§ **Source records**
== == ==

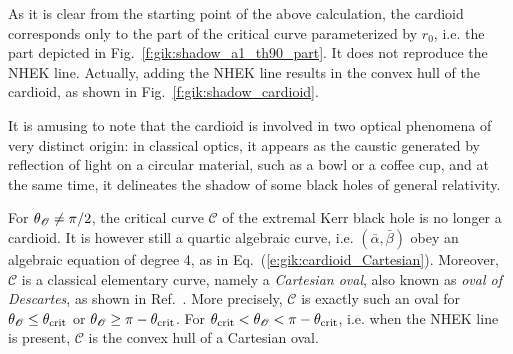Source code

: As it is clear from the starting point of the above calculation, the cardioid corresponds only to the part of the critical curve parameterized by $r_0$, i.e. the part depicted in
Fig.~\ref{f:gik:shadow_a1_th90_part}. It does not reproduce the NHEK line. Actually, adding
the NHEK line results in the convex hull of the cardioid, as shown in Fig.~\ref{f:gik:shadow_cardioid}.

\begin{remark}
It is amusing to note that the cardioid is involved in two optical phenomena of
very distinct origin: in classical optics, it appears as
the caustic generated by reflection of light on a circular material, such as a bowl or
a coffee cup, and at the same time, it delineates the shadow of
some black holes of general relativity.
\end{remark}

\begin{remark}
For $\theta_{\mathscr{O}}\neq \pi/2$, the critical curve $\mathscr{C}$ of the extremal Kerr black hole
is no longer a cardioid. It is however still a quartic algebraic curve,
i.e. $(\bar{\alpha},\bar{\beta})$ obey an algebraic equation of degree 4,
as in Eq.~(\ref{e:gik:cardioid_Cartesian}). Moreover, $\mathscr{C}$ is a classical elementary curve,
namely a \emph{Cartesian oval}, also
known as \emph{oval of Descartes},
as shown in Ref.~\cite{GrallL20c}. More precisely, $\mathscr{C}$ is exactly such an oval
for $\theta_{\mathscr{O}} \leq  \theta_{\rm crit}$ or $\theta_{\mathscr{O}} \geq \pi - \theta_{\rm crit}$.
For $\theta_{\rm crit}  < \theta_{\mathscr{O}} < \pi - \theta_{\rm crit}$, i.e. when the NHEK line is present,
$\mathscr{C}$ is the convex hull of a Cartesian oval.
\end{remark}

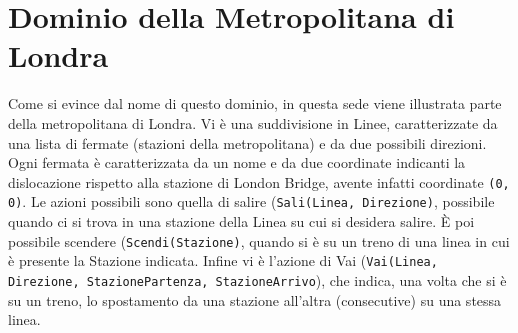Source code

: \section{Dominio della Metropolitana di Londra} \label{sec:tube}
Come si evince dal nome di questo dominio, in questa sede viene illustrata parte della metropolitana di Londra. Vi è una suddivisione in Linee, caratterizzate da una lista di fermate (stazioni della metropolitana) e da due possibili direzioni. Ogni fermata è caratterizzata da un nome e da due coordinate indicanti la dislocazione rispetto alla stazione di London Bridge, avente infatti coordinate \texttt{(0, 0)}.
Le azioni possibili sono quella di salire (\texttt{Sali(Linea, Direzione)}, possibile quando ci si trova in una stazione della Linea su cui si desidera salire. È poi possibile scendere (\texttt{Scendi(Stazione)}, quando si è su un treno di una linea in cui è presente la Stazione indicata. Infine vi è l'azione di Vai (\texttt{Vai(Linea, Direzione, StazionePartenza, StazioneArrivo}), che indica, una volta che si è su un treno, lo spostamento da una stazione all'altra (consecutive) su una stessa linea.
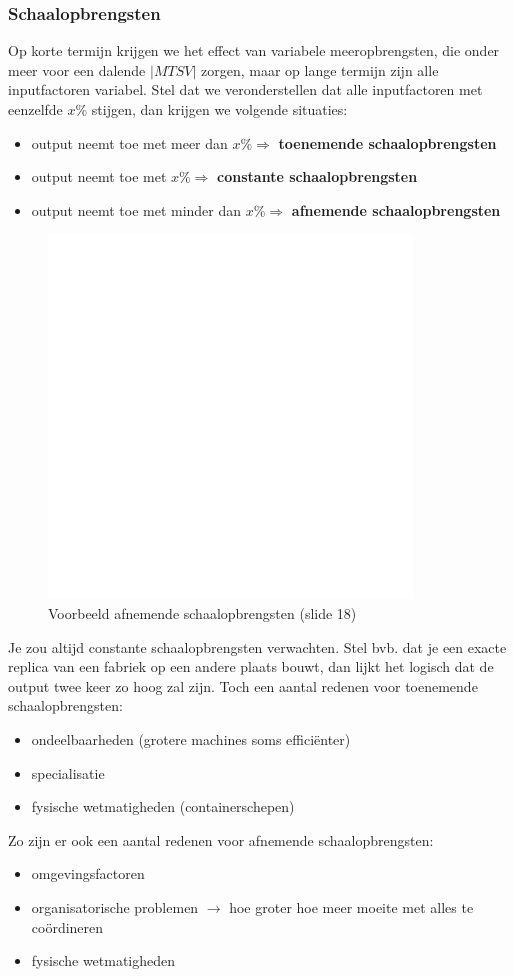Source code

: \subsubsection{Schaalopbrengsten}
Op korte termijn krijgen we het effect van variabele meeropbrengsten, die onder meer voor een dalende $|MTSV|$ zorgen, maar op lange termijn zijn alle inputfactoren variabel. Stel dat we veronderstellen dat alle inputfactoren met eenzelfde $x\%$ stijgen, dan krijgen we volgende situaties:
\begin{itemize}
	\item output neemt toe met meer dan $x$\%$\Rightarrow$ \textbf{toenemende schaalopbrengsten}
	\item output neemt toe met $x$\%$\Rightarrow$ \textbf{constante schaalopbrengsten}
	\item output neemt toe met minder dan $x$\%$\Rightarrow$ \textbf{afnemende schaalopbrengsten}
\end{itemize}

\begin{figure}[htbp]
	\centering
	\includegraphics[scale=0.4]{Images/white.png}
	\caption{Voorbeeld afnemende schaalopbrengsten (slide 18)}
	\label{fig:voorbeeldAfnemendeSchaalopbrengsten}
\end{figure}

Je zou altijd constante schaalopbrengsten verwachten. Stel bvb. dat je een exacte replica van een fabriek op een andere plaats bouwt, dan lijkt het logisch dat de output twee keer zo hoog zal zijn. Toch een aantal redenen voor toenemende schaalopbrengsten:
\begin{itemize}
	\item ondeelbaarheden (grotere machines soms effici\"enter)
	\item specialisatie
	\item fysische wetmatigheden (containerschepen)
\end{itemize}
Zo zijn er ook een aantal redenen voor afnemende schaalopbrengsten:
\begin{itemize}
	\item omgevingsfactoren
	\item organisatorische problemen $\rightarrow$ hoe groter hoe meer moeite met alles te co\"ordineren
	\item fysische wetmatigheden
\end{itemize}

== == ==

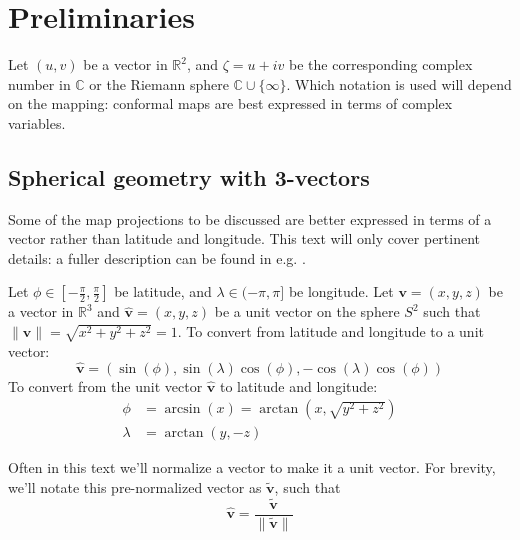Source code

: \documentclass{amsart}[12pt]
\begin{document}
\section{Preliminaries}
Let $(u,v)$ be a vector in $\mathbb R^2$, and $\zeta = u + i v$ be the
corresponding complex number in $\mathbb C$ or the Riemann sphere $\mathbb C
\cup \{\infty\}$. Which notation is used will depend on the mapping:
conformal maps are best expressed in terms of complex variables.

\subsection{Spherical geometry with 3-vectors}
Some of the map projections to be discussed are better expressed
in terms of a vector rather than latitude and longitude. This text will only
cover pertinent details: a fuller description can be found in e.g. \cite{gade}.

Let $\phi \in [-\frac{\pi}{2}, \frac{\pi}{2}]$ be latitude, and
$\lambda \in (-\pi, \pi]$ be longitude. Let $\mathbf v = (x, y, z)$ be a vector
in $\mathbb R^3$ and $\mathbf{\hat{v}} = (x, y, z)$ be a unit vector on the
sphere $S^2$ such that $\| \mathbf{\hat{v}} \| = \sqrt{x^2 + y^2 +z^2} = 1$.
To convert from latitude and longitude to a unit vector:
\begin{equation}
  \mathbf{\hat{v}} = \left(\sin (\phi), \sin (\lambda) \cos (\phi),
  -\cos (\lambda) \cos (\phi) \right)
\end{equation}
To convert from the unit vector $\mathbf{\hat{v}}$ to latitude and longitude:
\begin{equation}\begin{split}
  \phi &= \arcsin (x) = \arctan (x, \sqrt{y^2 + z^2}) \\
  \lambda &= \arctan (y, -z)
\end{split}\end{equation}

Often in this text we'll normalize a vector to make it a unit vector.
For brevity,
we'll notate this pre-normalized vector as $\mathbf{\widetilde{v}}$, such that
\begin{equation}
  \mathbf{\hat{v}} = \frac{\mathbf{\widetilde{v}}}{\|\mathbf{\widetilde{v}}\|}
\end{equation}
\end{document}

== == ==

Show every line from the listing above in which the string "that" appears.

It is amusing to note that the cardioid is involved in two optical phenomena of
sphere $S^2$ such that $\| \mathbf{\hat{v}} \| = \sqrt{x^2 + y^2 +z^2} = 1$.
we'll notate this pre-normalized vector as $\mathbf{\widetilde{v}}$, such that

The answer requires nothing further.